[Saved entries]
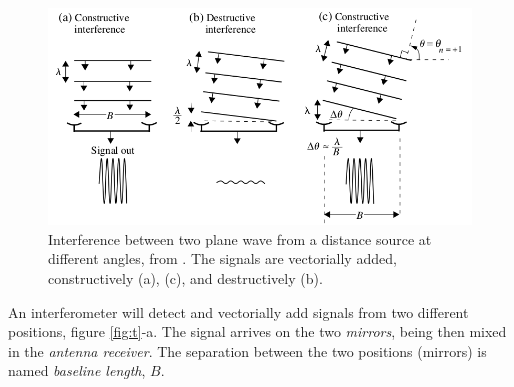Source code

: \begin{figure}[htb]
\begin{center}
\includegraphics[scale=0.55]{figs/inter.png}
\caption{Interference between two plane wave from a distance source at different angles, from \cite{brand}. The signals are vectorially added, constructively (a), (c), and destructively  (b). }
 \end{center}
\label{int}
\end{figure}



An interferometer will detect and vectorially add signals from two different positions, figure \ref{fig:t}-a. The signal arrives on the two {\it mirrors}, being then mixed in the {\it antenna receiver}. The separation between the two positions (mirrors) is named {\it baseline length}, $B$.

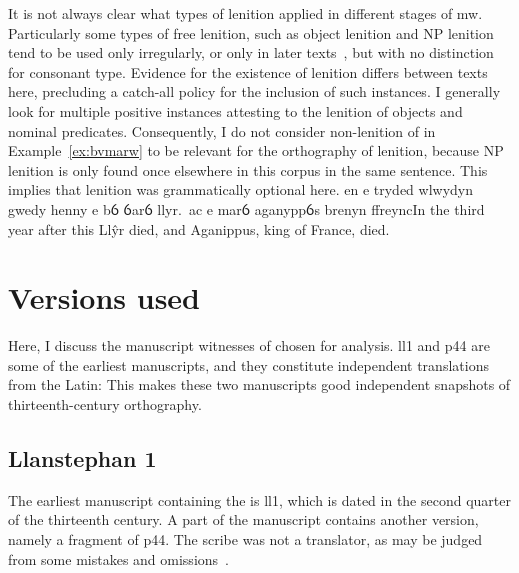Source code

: It is not always clear what types of lenition applied in different
stages of \gls{mw}. Particularly some types of free
lenition, such as object lenition and NP
lenition tend to be used only irregularly, or only in later texts~\autocite{van_sluis_development_2014}, but
with no distinction for consonant type. Evidence for the existence of
lenition differs between texts here, precluding a catch-all policy for
the inclusion of such instances. I generally look for multiple positive
instances attesting to the lenition of objects and nominal predicates.
Consequently, I do not consider non-lenition of  in
Example~\ref{ex:bvmarw} to be relevant for the orthography of lenition,
because NP lenition is only found once elsewhere in this corpus in the
same sentence. This implies that lenition was grammatically optional here.
{en e tryded wlwydyn gwedy henny e bỽ ỽarỽ llyr.\ ac e  marỽ aganyppỽs brenyn ffreync}{In the third year after this Ll\^yr died, and Aganippus, king of France, died.}


\section{Versions used}
Here, I discuss the manuscript witnesses of 
chosen for analysis. \Gls{ll1} and \gls{p44} are some of the earliest
manuscripts, and they constitute independent translations from the
Latin:
This makes these two manuscripts good independent snapshots of
thirteenth-century orthography.

\subsection{Llanstephan 1}
The earliest manuscript containing the  is \gls{ll1}, which
is dated in the second quarter of the thirteenth century.  A part of
the manuscript contains another version, namely a fragment
of \gls{p44}. The scribe was not a translator, as may be judged from
some mistakes and omissions~\autocite[xxxvii]{roberts_brut_1971}.

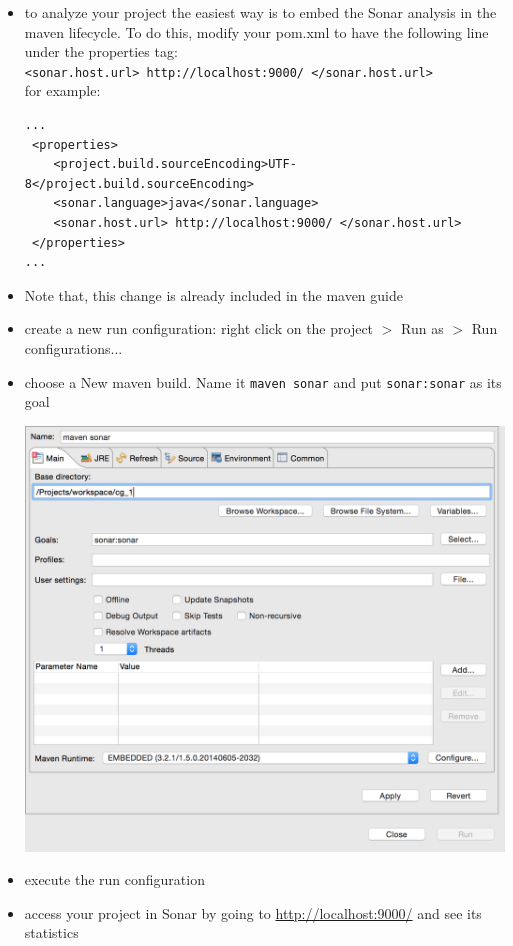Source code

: \documentclass{article}
\newif\ifinstall
\begin{document}
\begin{itemize}
\ifinstall
\else
\item to analyze your project the easiest way is to embed the Sonar
  analysis in the maven lifecycle. To do this, modify your pom.xml to have the following line under
  the properties tag:\\
\texttt{<sonar.host.url> http://localhost:9000/ </sonar.host.url>}\\
for example:
\begin{lstlisting}
...
 <properties>
    <project.build.sourceEncoding>UTF-8</project.build.sourceEncoding>
    <sonar.language>java</sonar.language>
    <sonar.host.url> http://localhost:9000/ </sonar.host.url>
 </properties>
...
\end{lstlisting}
\item Note that, this change is already included in the maven guide
\item create a new run configuration: right click on the project $>$
  Run as $>$ Run configurations...
\item choose a New maven build. Name it \texttt{maven sonar} and put
  \texttt{sonar:sonar} as its goal
\begin{center}
\includegraphics[scale=0.5]{figures/ss5}
\end{center}
\item execute the run configuration
\item access your project in Sonar by going to
  \url{http://localhost:9000/} and see its statistics
\fi
\end{itemize}
\end{document}
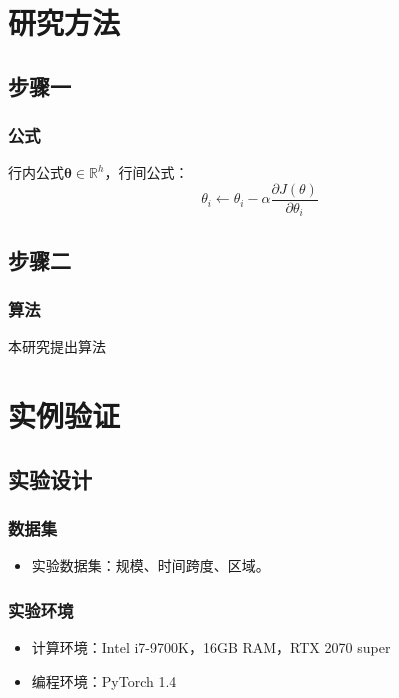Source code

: \documentclass[AutoFakeBold,AutoFakeSlant]{beamer}
\begin{document}
\section{研究方法}

\subsection{步骤一}

\begin{frame}
  \frametitle{公式}
  行内公式$\boldsymbol{\theta}\in\mathbb{R}^{h}$，行间公式：
  \begin{equation}
    \theta_{i}\leftarrow\theta_{i}-\alpha\frac{\partial J(\theta)}{\partial\theta_{i}}
  \label{equ}
  \end{equation}
\end{frame}

\subsection{步骤二}

\begin{frame}
  \frametitle{算法}

  \begin{algorithm}[H]
  \footnotesize
  \caption{本研究提出算法}
  \label{algo}
  \end{algorithm}
\end{frame}

\section{实例验证}

\subsection{实验设计}
\begin{frame}
  \frametitle{数据集}

  \begin{itemize}
    \item 实验数据集：规模、时间跨度、区域。
  \end{itemize}
\end{frame}

\begin{frame}
  \frametitle{实验环境}

  \begin{itemize}
    \item 计算环境：Intel i7-9700K，16GB RAM，RTX 2070 super
    \item 编程环境：PyTorch 1.4
  \end{itemize}
\end{frame}
\end{document}

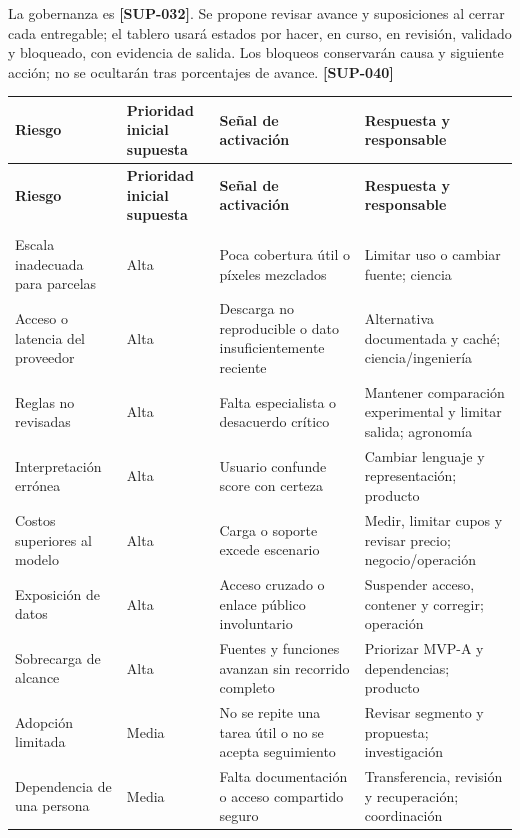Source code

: \documentclass[10pt,a4paper]{article}
\begin{document}
La gobernanza es \textbf{[SUP-032]}. Se propone revisar avance y suposiciones al cerrar cada entregable; el tablero usará estados por hacer, en curso, en revisión, validado y bloqueado, con evidencia de salida. Los bloqueos conservarán causa y siguiente acción; no se ocultarán tras porcentajes de avance. \textbf{[SUP-040]}


\begingroup\small
\begin{longtable}{>{\raggedright\arraybackslash}p{3.115cm}>{\raggedright\arraybackslash}p{3.582cm}>{\raggedright\arraybackslash}p{4.517cm}>{\raggedright\arraybackslash}p{4.361cm}}
\toprule
\textbf{Riesgo} & \textbf{Prioridad inicial supuesta} & \textbf{Señal de activación} & \textbf{Respuesta y responsable} \\
\midrule\endfirsthead
\toprule
\textbf{Riesgo} & \textbf{Prioridad inicial supuesta} & \textbf{Señal de activación} & \textbf{Respuesta y responsable} \\
\midrule\endhead
\midrule\multicolumn{4}{r}{\scriptsize Continúa en la página siguiente}\\\endfoot
\bottomrule\endlastfoot
Escala inadecuada para parcelas & Alta & Poca cobertura útil o píxeles mezclados & Limitar uso o cambiar fuente; ciencia \\[3pt]
Acceso o latencia del proveedor & Alta & Descarga no reproducible o dato insuficientemente reciente & Alternativa documentada y caché; ciencia/\allowbreak{}ingeniería \\[3pt]
Reglas no revisadas & Alta & Falta especialista o desacuerdo crítico & Mantener comparación experimental y limitar salida; agronomía \\[3pt]
Interpretación errónea & Alta & Usuario confunde score con certeza & Cambiar lenguaje y representación; producto \\[3pt]
Costos superiores al modelo & Alta & Carga o soporte excede escenario & Medir, limitar cupos y revisar precio; negocio/\allowbreak{}operación \\[3pt]
Exposición de datos & Alta & Acceso cruzado o enlace público involuntario & Suspender acceso, contener y corregir; operación \\[3pt]
Sobrecarga de alcance & Alta & Fuentes y funciones avanzan sin recorrido completo & Priorizar MVP-A y dependencias; producto \\[3pt]
Adopción limitada & Media & No se repite una tarea útil o no se acepta seguimiento & Revisar segmento y propuesta; investigación \\[3pt]
Dependencia de una persona & Media & Falta documentación o acceso compartido seguro & Transferencia, revisión y recuperación; coordinación \\[3pt]
\end{longtable}
\endgroup
\end{document}
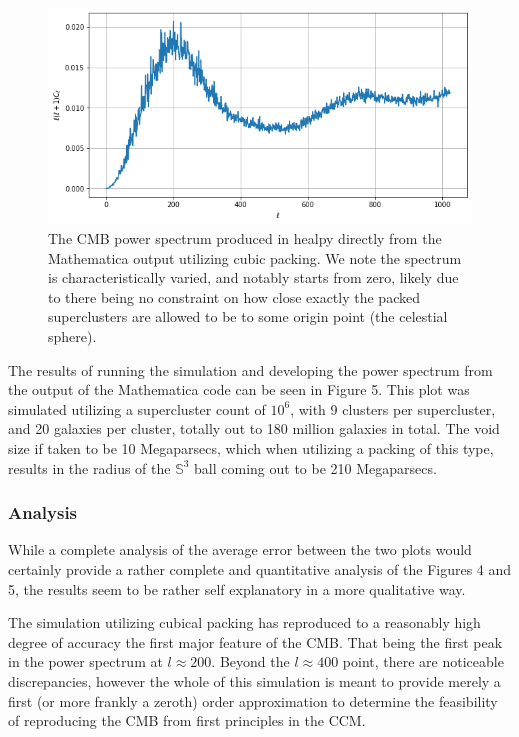 \documentclass[a4paper]{article}
\begin{document}
    \begin{figure}[h!]
        \centering
        \includegraphics[width=\textwidth]{spectrum_ccm.png}
        \caption{The CMB power spectrum produced in healpy directly from the
            Mathematica output utilizing cubic packing. We note the
            spectrum is characteristically varied, and notably starts from
            zero, likely due to there being no constraint on how close exactly
            the packed superclusters are allowed to be to some origin point (the
            celestial sphere).}
    \end{figure}

    The results of running the simulation and developing the power spectrum
    from the output of the Mathematica code can be seen in Figure 5. This plot
    was simulated utilizing a supercluster count of $10^6$, with 9 clusters per
    supercluster, and 20 galaxies per cluster, totally out to 180 million
    galaxies in total. The void size if taken to be 10 Megaparsecs, which
    when utilizing a packing of this type, results in the radius of the
    $\mathbb{S}^3$ ball coming out to be 210 Megaparsecs.

    \subsubsection{Analysis}
    While a complete analysis of the average error between the two plots would
    certainly provide a rather complete and quantitative analysis of the Figures
    4 and 5, the results seem to be rather self explanatory in a more
    qualitative way. 

    The simulation utilizing cubical packing has reproduced to a reasonably
    high degree of accuracy the first major feature of the CMB. That being the
    first peak in the power spectrum at $l \approx 200$. Beyond the $l \approx
    400$ point, there are noticeable discrepancies, however the whole of this
    simulation is meant to provide merely a first (or more frankly a zeroth)
    order approximation to determine the feasibility of reproducing the CMB
    from first principles in the CCM. 
\end{document}

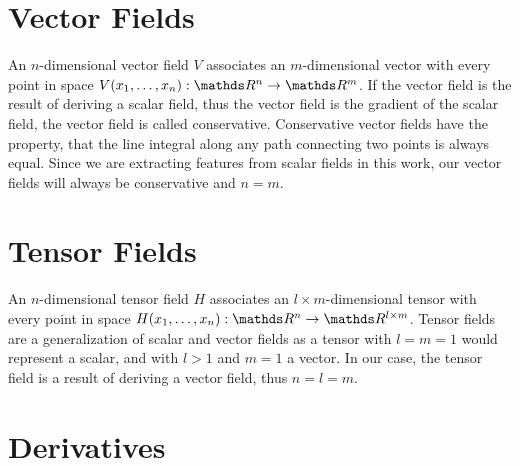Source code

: \section{Vector Fields}

An $n$-dimensional vector field $V$ associates an $m$-dimensional vector
with every point in space $V(x_1,\dots,x_n):\real^n \rightarrow \real^m$.
If the vector field is the result of deriving a scalar field, thus the 
vector field is the gradient of the scalar field, the vector field is
called conservative. Conservative vector fields have the property, that
the line integral along any path connecting two points is always equal.
Since we are extracting features from scalar fields in this work, our
vector fields will always be conservative and $n = m$.

\section{Tensor Fields}

An $n$-dimensional tensor field $H$ associates an $l \times
m$-dimensional tensor with every point in space $H(x_1,\dots,x_n):
\real^n \rightarrow \real^{l \times m}$. Tensor fields are a
generalization of scalar and vector fields as a tensor with $l = m = 1$
would represent a scalar, and with $l > 1$ and $m = 1$ a vector. In our
case, the tensor field is a result of deriving a vector field, thus $n =
l = m$.

\section{Derivatives}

TASK OBJECTIVE
Reproduce the lines above, beginning at the line with "to be relevant" and stopping after the line with "same sentence. This", exactly as they are.

REPLY TO THE TASK
Example~\ref{ex:bvmarw} to be relevant for the orthography of lenition,
because NP lenition is only found once elsewhere in this corpus in the
same sentence. This implies that lenition was grammatically optional here.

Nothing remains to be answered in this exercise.